What they don't realize is how much business they're actually risking. The best online companies and organizations are acutely aware about how hard it is to actually make a sale – it's an entire process of wooing your potential customers, giving them free resources, attention, and excellence, and drawing them perfectly to convince them to pay for a service you provide. To put it bluntly – this doesn't happen easily.
How many customers have companies prevented from buying their products by limited payment options? What about the company that's been looking for a business curriculum for their entire staff, and find they can't pay through a money transfer? Or the university that needs a team of business consultants to come in and fix things, but can't pay the way they want?
1. Adding PayPal
PayPal has become one of the quickest, easiest, and most-used payment options online, yet thousands of online companies don't let customers pay through it.

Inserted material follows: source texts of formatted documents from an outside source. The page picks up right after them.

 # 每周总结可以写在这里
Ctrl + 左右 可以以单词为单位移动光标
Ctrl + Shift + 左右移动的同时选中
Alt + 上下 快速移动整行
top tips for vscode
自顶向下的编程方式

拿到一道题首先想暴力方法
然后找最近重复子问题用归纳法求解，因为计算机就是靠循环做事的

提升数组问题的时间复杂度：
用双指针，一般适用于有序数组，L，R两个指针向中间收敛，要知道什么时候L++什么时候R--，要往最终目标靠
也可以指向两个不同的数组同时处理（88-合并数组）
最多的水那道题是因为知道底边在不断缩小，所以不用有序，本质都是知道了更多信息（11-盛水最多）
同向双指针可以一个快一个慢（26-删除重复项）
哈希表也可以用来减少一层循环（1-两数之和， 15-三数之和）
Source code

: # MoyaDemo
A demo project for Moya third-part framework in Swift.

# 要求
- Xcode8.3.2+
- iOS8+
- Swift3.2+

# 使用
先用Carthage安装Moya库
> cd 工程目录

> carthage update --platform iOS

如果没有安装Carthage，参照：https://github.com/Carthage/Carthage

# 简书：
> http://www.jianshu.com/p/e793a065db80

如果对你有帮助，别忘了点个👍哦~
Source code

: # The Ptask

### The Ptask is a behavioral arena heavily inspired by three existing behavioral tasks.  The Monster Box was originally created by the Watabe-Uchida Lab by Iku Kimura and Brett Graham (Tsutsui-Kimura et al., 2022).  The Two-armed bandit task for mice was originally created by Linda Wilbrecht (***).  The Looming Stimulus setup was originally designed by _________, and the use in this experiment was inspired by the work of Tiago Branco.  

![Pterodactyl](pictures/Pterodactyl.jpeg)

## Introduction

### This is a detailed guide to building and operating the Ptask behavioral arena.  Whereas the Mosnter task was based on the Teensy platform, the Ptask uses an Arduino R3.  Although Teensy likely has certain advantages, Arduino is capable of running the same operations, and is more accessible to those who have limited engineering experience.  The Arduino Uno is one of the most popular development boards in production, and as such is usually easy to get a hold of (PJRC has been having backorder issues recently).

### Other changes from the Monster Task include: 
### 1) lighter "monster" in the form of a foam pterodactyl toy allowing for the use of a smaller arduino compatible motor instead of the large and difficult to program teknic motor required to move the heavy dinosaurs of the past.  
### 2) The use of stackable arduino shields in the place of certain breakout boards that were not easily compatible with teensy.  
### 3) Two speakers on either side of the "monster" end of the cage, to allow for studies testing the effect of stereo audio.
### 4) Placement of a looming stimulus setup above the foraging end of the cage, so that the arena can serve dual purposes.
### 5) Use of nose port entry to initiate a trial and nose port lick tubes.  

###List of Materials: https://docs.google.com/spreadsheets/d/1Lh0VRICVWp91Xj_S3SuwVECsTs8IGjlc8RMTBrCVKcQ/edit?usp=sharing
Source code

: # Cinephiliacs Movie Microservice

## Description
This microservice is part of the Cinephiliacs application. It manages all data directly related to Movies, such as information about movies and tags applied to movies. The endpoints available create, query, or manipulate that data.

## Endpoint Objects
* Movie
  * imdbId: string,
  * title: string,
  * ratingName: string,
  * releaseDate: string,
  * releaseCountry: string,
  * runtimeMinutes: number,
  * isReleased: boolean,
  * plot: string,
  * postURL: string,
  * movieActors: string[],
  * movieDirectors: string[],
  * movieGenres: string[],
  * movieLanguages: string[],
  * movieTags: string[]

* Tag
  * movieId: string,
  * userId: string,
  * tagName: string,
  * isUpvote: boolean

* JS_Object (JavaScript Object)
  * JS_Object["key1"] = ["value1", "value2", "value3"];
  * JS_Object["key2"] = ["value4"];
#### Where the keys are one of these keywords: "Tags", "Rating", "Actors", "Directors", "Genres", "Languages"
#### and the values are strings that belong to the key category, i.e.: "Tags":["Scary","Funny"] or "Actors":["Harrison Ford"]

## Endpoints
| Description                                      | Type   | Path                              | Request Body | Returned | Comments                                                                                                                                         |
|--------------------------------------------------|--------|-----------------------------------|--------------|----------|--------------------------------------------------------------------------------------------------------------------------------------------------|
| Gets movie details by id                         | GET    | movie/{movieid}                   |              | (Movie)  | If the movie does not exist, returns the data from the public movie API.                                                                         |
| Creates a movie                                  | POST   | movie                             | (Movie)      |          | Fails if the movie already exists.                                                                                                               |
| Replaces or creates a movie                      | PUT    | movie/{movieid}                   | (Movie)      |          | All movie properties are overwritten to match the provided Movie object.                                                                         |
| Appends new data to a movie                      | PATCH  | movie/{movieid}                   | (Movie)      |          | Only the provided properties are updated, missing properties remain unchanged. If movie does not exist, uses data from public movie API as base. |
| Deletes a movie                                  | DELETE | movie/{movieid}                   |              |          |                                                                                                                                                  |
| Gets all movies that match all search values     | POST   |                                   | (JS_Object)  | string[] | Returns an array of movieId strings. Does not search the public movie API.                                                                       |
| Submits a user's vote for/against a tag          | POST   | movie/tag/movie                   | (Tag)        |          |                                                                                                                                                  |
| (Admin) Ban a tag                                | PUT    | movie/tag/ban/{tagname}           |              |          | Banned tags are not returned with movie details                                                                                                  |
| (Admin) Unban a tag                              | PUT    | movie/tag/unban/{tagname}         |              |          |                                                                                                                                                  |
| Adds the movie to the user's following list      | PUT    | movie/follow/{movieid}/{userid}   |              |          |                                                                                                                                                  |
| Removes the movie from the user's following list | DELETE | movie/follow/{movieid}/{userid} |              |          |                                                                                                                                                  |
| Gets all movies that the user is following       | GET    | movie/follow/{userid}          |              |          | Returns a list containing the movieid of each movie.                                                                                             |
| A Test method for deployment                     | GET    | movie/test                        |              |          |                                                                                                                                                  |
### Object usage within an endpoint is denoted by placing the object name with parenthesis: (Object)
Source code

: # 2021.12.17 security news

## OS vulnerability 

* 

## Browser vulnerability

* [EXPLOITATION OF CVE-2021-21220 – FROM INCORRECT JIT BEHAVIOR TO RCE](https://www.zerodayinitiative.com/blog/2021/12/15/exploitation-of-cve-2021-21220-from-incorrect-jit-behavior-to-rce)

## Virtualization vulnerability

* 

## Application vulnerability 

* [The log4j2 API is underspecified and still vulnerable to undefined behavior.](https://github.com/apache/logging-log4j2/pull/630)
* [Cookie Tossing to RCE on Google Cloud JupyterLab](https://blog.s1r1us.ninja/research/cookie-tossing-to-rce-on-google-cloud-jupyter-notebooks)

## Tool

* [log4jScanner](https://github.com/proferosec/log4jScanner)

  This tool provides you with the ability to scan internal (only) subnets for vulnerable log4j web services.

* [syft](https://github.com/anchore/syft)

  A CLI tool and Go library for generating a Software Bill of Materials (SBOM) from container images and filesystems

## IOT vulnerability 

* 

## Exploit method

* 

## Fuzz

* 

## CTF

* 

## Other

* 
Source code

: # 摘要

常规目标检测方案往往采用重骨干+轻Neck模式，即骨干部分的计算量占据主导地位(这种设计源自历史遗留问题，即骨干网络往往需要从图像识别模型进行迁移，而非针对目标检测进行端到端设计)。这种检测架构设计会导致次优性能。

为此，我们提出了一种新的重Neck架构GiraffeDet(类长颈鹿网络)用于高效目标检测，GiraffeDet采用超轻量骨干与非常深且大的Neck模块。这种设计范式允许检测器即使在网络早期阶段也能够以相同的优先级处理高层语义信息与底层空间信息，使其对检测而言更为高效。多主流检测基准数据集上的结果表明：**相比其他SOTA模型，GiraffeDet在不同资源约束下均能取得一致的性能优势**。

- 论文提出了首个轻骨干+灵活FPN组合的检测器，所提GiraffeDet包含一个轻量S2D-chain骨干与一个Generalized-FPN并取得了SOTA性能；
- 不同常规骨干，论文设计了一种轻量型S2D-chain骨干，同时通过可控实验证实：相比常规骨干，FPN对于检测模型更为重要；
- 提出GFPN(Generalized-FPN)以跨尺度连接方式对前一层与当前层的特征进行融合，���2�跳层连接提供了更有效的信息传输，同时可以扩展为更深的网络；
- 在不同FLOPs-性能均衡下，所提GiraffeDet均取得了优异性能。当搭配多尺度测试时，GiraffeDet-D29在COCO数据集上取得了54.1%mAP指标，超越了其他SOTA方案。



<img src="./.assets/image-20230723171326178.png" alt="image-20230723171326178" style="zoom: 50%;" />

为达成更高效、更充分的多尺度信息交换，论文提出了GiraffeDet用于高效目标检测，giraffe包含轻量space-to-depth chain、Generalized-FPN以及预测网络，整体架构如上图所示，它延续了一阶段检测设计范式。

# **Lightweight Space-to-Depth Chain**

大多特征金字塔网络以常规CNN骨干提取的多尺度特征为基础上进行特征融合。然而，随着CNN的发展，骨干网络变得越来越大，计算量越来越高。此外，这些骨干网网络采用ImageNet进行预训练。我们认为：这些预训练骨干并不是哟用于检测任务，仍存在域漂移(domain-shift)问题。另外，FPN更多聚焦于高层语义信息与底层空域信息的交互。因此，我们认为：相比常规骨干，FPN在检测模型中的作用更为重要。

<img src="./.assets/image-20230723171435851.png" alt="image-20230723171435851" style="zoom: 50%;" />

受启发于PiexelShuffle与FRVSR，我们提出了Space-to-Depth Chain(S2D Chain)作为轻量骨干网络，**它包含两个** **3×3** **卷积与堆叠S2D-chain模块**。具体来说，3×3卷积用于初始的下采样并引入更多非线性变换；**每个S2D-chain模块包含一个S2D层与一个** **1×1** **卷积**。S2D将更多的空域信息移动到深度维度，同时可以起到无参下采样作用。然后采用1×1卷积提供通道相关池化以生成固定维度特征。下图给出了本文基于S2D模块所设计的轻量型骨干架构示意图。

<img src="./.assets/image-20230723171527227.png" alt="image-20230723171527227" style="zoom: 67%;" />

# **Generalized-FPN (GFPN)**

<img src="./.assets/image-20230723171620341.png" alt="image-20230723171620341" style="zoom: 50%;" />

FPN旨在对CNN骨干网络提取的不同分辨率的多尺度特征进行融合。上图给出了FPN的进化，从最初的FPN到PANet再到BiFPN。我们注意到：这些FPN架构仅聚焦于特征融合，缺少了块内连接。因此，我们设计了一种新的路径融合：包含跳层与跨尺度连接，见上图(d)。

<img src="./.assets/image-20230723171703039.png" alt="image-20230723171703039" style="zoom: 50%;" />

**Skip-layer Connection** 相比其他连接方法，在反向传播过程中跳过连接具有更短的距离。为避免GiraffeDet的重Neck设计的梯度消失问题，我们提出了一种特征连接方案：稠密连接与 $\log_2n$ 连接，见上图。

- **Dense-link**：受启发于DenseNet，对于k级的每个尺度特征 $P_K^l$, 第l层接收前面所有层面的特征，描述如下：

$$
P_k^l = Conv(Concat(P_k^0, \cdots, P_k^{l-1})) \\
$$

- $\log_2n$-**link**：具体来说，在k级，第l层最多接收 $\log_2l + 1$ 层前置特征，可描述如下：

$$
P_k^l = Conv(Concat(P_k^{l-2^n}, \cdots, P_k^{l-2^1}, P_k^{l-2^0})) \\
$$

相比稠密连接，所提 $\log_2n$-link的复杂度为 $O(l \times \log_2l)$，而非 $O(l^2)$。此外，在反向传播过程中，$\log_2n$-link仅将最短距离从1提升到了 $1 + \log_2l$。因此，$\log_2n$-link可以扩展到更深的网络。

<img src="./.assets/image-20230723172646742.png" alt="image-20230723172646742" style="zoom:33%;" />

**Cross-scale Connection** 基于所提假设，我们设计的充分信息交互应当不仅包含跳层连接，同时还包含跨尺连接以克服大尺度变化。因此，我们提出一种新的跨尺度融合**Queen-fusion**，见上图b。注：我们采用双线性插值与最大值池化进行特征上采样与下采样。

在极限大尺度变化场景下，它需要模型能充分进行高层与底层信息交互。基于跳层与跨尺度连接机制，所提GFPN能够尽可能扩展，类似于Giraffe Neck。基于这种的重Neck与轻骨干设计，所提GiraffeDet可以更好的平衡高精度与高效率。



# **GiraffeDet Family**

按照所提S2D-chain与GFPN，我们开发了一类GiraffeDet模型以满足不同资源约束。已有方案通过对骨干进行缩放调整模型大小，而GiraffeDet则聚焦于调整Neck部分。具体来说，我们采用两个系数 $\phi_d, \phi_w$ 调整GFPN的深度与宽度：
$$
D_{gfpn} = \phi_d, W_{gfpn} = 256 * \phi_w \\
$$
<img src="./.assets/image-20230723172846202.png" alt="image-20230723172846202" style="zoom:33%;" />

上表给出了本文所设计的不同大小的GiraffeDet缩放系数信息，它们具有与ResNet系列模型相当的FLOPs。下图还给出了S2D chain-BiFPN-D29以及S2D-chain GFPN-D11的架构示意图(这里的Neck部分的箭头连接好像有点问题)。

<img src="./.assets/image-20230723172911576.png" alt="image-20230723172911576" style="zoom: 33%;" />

PayPal boasts one of the most important factors a payment option can gain – trust. For every payment option, there are a dozen shady, risky options that will probably try and take your money instead of transferring it. Everyone knows PayPal, from the smallest blog selling T-shirts to high-ranking blogs that offer year-long curriculums for business. You're giving your potential customers an option they trust, and if it's their primary method for paying online, the worst business mistake you could commit it to prevent them from paying.
2. Adding Money Transfer
There are countless trusted money-transfer companies online. Most banks even let you pay through specialized money-transfer tools that can accommodate international payments. If you do business in Colombia, Argentina, Mexico or the Philippines, for instance, your customers could send money online with RIA. It's not on you to dictate how customers can pay for your services – any company that is preventing customers from giving them money is going to have to answer for the missed sales in the end.
3. Third Party Options
There are countless methods people use to pay for purchases online – money transfer, credit cards, and PayPal are only a few. The trick isn't to cater to every possible customer out there, each with a unique payment method; however, companies that allow popular options like Chase QuickPay (and other Fortune 500 banks), Amazon, and Square Cash can expect to see customers more comfortable with their payments of choice. Obviously, we're not trying to make every option available – just the ones that will work.
Don't prevent your customers from paying. Let them pay the way they want to; you'll see more sales, a greater number of sales, and some serious business growth over time. How can you afford not to?